The last time Barry Bonds played in the National League Championship Series, his team, the Pirates, were one out away from reaching baseball’s grand stage. An angel flew down from heaven into Fulton County Stadium in the form of Braves third string catcher Francisco Cabrera, the only player left on Atlanta’s bench. Miraculously, the career journeyman smashed a line drive into left field, one run scored, game tied. The ball trickled into Bonds’ award winning gold glove, and he fired home. Sid Bream, a dilapidated first basemen, hideously trudged around third base. A classic play at the plate was about to ensue. Bream slid. Bonds’ throw arrived. Safe at the plate. The Braves were returning to the World Series, and Bonds was returning home. Was the fate of the game’s best modern day player sealed at that moment?

Well ten years to the day of Bonds’ most forgettable moment came his most joyous one. Barry Bonds is going to the World Series for the first time, this time as a member of the Giants.

Bonds, who has gained thirty pounds of muscle and the all-time single season home run record of 73 since his last appearance in the NLCS, has perhaps delivered the best performance of his career this postseason. The Giants’ left fielder has had a reputation for not producing in the post-season when his team needs him most. Before this post-season Bonds had a batting average of .196, with no home runs and only one RBI. Even worse, he had batted zero for 11 in deciding games for his team.

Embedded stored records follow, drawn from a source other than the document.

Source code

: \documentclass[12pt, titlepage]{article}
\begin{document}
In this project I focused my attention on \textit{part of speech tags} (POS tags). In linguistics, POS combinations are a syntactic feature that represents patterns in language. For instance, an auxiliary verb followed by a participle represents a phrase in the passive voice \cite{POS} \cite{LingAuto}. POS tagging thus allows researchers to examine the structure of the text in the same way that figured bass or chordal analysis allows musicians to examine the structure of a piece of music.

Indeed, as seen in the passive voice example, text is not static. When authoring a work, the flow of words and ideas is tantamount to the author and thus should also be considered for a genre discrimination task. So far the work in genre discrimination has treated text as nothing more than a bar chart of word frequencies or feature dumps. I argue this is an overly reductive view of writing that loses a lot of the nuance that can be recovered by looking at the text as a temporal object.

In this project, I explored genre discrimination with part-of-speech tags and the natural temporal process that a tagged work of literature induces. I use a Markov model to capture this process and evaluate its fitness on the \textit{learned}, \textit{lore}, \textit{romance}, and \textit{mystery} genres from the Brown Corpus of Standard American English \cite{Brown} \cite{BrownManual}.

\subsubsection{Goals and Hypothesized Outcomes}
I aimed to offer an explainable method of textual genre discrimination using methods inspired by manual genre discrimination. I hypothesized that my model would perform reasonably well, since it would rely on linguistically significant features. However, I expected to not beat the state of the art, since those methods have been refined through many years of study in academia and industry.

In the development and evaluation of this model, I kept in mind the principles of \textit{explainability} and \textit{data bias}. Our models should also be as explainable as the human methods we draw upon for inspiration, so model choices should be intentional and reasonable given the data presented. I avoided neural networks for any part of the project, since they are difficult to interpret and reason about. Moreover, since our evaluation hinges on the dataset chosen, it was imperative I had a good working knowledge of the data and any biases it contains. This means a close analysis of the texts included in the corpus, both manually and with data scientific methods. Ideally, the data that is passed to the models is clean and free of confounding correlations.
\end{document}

But this post-season has been his coming out party. Bonds hit three towering blasts in eliminating the favored Braves. He has an average of .286, with four homers and 10 RBIs this postseason, and delivered a vital sacrifice fly that tied the game in the Giants pennant-clinching victory over St. Louis on Monday night. Most importantly, pitchers have been so afraid to let Bonds hit that they have been walking him at an exorbitant rate. The reluctance of pitchers to face Bonds has allowed other Giants to step into the spotlight. Most notably in game four, Benito Santiago broke a two-all tie with a homer after Bonds was intentionally walked in the eighth inning.

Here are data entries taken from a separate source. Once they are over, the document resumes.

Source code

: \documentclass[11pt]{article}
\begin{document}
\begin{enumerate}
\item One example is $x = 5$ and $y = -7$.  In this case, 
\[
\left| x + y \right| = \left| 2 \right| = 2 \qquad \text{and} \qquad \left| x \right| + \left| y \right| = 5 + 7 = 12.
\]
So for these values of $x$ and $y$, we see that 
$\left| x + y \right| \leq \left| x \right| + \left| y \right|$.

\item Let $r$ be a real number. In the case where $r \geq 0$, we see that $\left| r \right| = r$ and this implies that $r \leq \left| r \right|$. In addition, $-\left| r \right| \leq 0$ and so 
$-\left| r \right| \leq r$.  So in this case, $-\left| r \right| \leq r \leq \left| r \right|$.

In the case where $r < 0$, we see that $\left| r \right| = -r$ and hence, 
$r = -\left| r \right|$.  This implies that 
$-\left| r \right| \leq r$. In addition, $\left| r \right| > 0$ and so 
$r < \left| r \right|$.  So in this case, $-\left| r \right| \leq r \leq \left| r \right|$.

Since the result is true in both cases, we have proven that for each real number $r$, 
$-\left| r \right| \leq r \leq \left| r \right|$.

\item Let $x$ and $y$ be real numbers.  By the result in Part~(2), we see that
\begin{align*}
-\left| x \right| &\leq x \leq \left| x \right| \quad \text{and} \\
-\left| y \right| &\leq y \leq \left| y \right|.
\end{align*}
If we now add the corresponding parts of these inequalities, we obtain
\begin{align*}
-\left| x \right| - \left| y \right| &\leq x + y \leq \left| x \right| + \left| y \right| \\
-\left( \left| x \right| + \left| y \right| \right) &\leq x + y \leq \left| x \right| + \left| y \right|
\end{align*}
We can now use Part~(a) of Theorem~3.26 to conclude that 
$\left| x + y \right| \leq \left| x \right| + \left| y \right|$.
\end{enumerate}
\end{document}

At 38, Bonds is slowly staking his mark as the greatest player of all time. Stuck at 613 career homers, Bonds will pass Hank Aaron if he continues his current streak for three more seasons. Individual numbers, however, won’t separate Bonds from legends like Ted Williams. To eclipse the greatest pure hitter of all time Bonds must achieve what Williams was never able to do, win a world series ring. “I’m satisfied with what we’ve accomplished but I don’t want this to be the end of it,” Bonds said. We still have a lot to say in the World Series. It’s been a great party but it’s not over.”